A questão da culpa ganha destaque quando nos deparamos hoje com autoridades que deixam ou omitem as traquinagens, desmandos e crimes de seus subordinados e, após escândalos e mais escândalos, dizem que não sabiam. E adentra para a questão dos entusiastas que ajudaram a entronizar estas autoridades e dizem que não sabiam que foram enganados por elas. Sabiam ou não sabiam? Eis a questão que tentei responder em outra ocasião.
Quantos de nós, acreditando nos bons propósitos e excelentes programas, ajudamos entronizar tantas e nefastas representações políticas e, ora, estamos desapontados com elas, porque constatamos que o único objetivo era o poder que conquistaram as nossas custas e viraram as costas para tudo que pregavam (inclusive ideais e idéias que comungaram ao longo da vida), em prol de ideologias e programas duvidosos, de privilégios, benefícios pessoais, familiares e de grupos e mesmo da manutenção pura e simples do Poder. À revelia está o País que continua o mesmo, infelicitado por tantas e tão graves injustiças. Será que não temos culpa por isto?
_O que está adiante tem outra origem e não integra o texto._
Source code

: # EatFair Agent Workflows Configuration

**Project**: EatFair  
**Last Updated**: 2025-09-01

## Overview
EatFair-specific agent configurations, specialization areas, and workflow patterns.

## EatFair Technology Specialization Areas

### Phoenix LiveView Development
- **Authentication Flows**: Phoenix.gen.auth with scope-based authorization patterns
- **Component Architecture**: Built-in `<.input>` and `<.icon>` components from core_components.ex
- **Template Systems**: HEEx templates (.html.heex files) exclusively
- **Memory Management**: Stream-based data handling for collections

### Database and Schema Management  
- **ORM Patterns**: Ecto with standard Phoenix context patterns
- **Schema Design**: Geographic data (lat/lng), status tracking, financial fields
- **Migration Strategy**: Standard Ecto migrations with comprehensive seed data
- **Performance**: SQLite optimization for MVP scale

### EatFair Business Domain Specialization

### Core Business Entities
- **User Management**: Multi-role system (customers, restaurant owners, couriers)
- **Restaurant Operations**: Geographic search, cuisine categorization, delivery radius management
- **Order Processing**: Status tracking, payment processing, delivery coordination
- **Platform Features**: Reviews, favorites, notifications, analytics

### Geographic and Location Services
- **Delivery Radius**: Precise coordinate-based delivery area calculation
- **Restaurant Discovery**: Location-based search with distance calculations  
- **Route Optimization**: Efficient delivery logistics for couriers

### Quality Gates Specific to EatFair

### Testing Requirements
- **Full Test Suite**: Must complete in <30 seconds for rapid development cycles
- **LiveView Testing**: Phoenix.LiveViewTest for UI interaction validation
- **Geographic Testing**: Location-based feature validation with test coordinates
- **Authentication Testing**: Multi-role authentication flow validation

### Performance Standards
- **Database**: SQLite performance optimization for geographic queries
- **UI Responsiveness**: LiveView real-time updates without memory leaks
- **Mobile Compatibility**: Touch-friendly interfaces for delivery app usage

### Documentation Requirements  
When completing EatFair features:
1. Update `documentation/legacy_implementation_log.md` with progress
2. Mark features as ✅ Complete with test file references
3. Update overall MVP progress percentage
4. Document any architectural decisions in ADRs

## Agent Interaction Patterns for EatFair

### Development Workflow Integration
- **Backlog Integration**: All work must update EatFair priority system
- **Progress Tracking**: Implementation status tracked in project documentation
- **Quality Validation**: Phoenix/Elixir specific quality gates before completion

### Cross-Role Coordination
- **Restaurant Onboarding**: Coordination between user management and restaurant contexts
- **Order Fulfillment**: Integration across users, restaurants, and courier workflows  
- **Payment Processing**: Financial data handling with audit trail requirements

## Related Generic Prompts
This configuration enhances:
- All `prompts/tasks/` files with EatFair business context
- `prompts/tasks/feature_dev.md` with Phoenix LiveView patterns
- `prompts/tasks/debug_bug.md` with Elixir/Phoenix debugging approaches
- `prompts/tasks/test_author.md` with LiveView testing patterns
E aqui reside a questão da omissão e da responsabilidade, do entusiasmo e dos entusiastas, abordada de forma genial por Milan Kundera, em seu Livro memorável, denominado A Insustentável Leveza do Ser – 45ª Ed. Nova Fronteira, pag. 177/178, ao descrever sobre a implantação do Regime Comunista e os danos que ele causou a Europa Central –
– A história de Édipo é bem conhecida: um pastor, tendo encontrado um recém nascido abandonado, levou ao rei Pólibo, que o criou. Quando Édipo cresceu, encontrou num caminho das montanhas um carro em que viajava um príncipe desconhecido. Os dois se desentenderam, e Édipo matou o príncipe. Mais tarde casou-se com a rainha Jocasta e tornou rei de Tebas. Não suspeitava que o homem que tempos atrás assassinara nas montanhas era o seu pai, e que a mulher com quem dormia era a sua mãe. Enquanto isto a sorte perseguia seus súditos, dizimando-os com doenças. Quando Édipo compreendeu que era o único culpado por esses sofrimentos, furou os olhos com espinhos e, cego para sempre, partiu de Tebas.
Conclui o Autor….
Aqueles que pensam que os regimes comunistas da Europa Central são obra exclusiva dos criminosos deixam na sombra uma verdade fundamental: os regimes criminosos não foram feitos por criminosos, mas por entusiastas convencidos de terem descoberto o paraíso. Defendiam corajosamente esse caminho, executando, por isso, centenas de pessoas. Mais tarde ficou claro como o dia que o paraíso não existia, e que, portanto, os entusiastas eram assassinos.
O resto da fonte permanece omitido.